=== RECORDS TO USE ===
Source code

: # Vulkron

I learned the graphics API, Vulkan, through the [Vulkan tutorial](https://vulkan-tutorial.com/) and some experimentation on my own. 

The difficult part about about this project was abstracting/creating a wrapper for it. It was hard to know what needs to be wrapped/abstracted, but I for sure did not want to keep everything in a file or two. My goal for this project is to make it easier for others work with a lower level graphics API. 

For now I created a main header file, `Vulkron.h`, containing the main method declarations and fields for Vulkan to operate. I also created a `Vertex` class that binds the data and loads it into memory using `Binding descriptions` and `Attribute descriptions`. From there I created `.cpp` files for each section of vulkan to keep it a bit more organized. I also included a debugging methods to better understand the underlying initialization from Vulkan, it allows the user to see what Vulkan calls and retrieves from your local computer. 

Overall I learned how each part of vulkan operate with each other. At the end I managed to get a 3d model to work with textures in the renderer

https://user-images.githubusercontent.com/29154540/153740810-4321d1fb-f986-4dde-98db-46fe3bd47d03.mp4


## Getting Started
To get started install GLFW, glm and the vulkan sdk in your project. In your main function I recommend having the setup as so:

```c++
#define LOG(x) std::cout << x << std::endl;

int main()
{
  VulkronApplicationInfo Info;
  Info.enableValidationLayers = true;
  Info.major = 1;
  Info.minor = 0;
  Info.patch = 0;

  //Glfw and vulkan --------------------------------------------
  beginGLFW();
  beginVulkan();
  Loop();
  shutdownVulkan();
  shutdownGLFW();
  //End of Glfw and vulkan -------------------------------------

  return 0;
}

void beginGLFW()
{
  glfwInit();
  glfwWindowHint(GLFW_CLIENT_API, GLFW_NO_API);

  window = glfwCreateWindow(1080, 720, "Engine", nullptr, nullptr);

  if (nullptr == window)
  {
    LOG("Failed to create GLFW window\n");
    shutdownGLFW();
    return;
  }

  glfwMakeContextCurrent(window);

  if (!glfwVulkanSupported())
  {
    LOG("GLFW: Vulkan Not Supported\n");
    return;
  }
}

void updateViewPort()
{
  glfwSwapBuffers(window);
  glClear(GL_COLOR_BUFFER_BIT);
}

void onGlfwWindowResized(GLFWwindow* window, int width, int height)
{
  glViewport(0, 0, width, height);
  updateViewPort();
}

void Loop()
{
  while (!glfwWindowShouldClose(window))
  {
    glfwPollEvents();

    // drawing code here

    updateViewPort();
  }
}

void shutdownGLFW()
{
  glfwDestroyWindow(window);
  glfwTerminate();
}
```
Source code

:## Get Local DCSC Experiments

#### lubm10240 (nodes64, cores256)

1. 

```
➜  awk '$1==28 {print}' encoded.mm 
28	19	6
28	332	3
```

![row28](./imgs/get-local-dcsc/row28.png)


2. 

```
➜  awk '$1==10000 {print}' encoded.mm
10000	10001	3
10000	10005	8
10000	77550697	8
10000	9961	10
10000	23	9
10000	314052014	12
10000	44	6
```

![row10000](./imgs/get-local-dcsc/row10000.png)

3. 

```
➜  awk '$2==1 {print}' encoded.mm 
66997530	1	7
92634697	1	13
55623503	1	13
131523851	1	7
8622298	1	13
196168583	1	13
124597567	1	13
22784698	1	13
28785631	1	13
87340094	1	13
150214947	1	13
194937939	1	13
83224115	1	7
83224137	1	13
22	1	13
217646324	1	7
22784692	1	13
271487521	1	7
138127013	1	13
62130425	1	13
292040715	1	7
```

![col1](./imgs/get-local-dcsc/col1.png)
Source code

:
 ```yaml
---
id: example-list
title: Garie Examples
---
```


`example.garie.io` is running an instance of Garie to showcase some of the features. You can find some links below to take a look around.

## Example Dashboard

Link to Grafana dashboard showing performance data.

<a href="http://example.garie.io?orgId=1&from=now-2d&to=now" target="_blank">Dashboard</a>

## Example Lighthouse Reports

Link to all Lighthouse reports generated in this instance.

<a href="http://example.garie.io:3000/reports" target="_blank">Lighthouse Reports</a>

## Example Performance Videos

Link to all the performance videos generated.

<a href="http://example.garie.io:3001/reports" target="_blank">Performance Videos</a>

=== PROBLEM REQUIREMENTS ===
Repeat the records above exactly, from the first line to the last.

=== OUTPUT BELOW ===
Source code

: # Vulkron

I learned the graphics API, Vulkan, through the [Vulkan tutorial](https://vulkan-tutorial.com/) and some experimentation on my own. 

The difficult part about about this project was abstracting/creating a wrapper for it. It was hard to know what needs to be wrapped/abstracted, but I for sure did not want to keep everything in a file or two. My goal for this project is to make it easier for others work with a lower level graphics API. 

For now I created a main header file, `Vulkron.h`, containing the main method declarations and fields for Vulkan to operate. I also created a `Vertex` class that binds the data and loads it into memory using `Binding descriptions` and `Attribute descriptions`. From there I created `.cpp` files for each section of vulkan to keep it a bit more organized. I also included a debugging methods to better understand the underlying initialization from Vulkan, it allows the user to see what Vulkan calls and retrieves from your local computer. 

Overall I learned how each part of vulkan operate with each other. At the end I managed to get a 3d model to work with textures in the renderer

https://user-images.githubusercontent.com/29154540/153740810-4321d1fb-f986-4dde-98db-46fe3bd47d03.mp4


## Getting Started
To get started install GLFW, glm and the vulkan sdk in your project. In your main function I recommend having the setup as so:

```c++
#define LOG(x) std::cout << x << std::endl;

int main()
{
  VulkronApplicationInfo Info;
  Info.enableValidationLayers = true;
  Info.major = 1;
  Info.minor = 0;
  Info.patch = 0;

  //Glfw and vulkan --------------------------------------------
  beginGLFW();
  beginVulkan();
  Loop();
  shutdownVulkan();
  shutdownGLFW();
  //End of Glfw and vulkan -------------------------------------

  return 0;
}

void beginGLFW()
{
  glfwInit();
  glfwWindowHint(GLFW_CLIENT_API, GLFW_NO_API);

  window = glfwCreateWindow(1080, 720, "Engine", nullptr, nullptr);

  if (nullptr == window)
  {
    LOG("Failed to create GLFW window\n");
    shutdownGLFW();
    return;
  }

  glfwMakeContextCurrent(window);

  if (!glfwVulkanSupported())
  {
    LOG("GLFW: Vulkan Not Supported\n");
    return;
  }
}

void updateViewPort()
{
  glfwSwapBuffers(window);
  glClear(GL_COLOR_BUFFER_BIT);
}

void onGlfwWindowResized(GLFWwindow* window, int width, int height)
{
  glViewport(0, 0, width, height);
  updateViewPort();
}

void Loop()
{
  while (!glfwWindowShouldClose(window))
  {
    glfwPollEvents();

    // drawing code here

    updateViewPort();
  }
}

void shutdownGLFW()
{
  glfwDestroyWindow(window);
  glfwTerminate();
}
```
Source code

:## Get Local DCSC Experiments

#### lubm10240 (nodes64, cores256)

1. 

```
➜  awk '$1==28 {print}' encoded.mm 
28	19	6
28	332	3
```

![row28](./imgs/get-local-dcsc/row28.png)


2. 

```
➜  awk '$1==10000 {print}' encoded.mm
10000	10001	3
10000	10005	8
10000	77550697	8
10000	9961	10
10000	23	9
10000	314052014	12
10000	44	6
```

![row10000](./imgs/get-local-dcsc/row10000.png)

3. 

```
➜  awk '$2==1 {print}' encoded.mm 
66997530	1	7
92634697	1	13
55623503	1	13
131523851	1	7
8622298	1	13
196168583	1	13
124597567	1	13
22784698	1	13
28785631	1	13
87340094	1	13
150214947	1	13
194937939	1	13
83224115	1	7
83224137	1	13
22	1	13
217646324	1	7
22784692	1	13
271487521	1	7
138127013	1	13
62130425	1	13
292040715	1	7
```

![col1](./imgs/get-local-dcsc/col1.png)
Source code

:
 ```yaml
---
id: example-list
title: Garie Examples
---
```


`example.garie.io` is running an instance of Garie to showcase some of the features. You can find some links below to take a look around.

## Example Dashboard

Link to Grafana dashboard showing performance data.

<a href="http://example.garie.io?orgId=1&from=now-2d&to=now" target="_blank">Dashboard</a>

## Example Lighthouse Reports

Link to all Lighthouse reports generated in this instance.

<a href="http://example.garie.io:3000/reports" target="_blank">Lighthouse Reports</a>

## Example Performance Videos

Link to all the performance videos generated.

<a href="http://example.garie.io:3001/reports" target="_blank">Performance Videos</a>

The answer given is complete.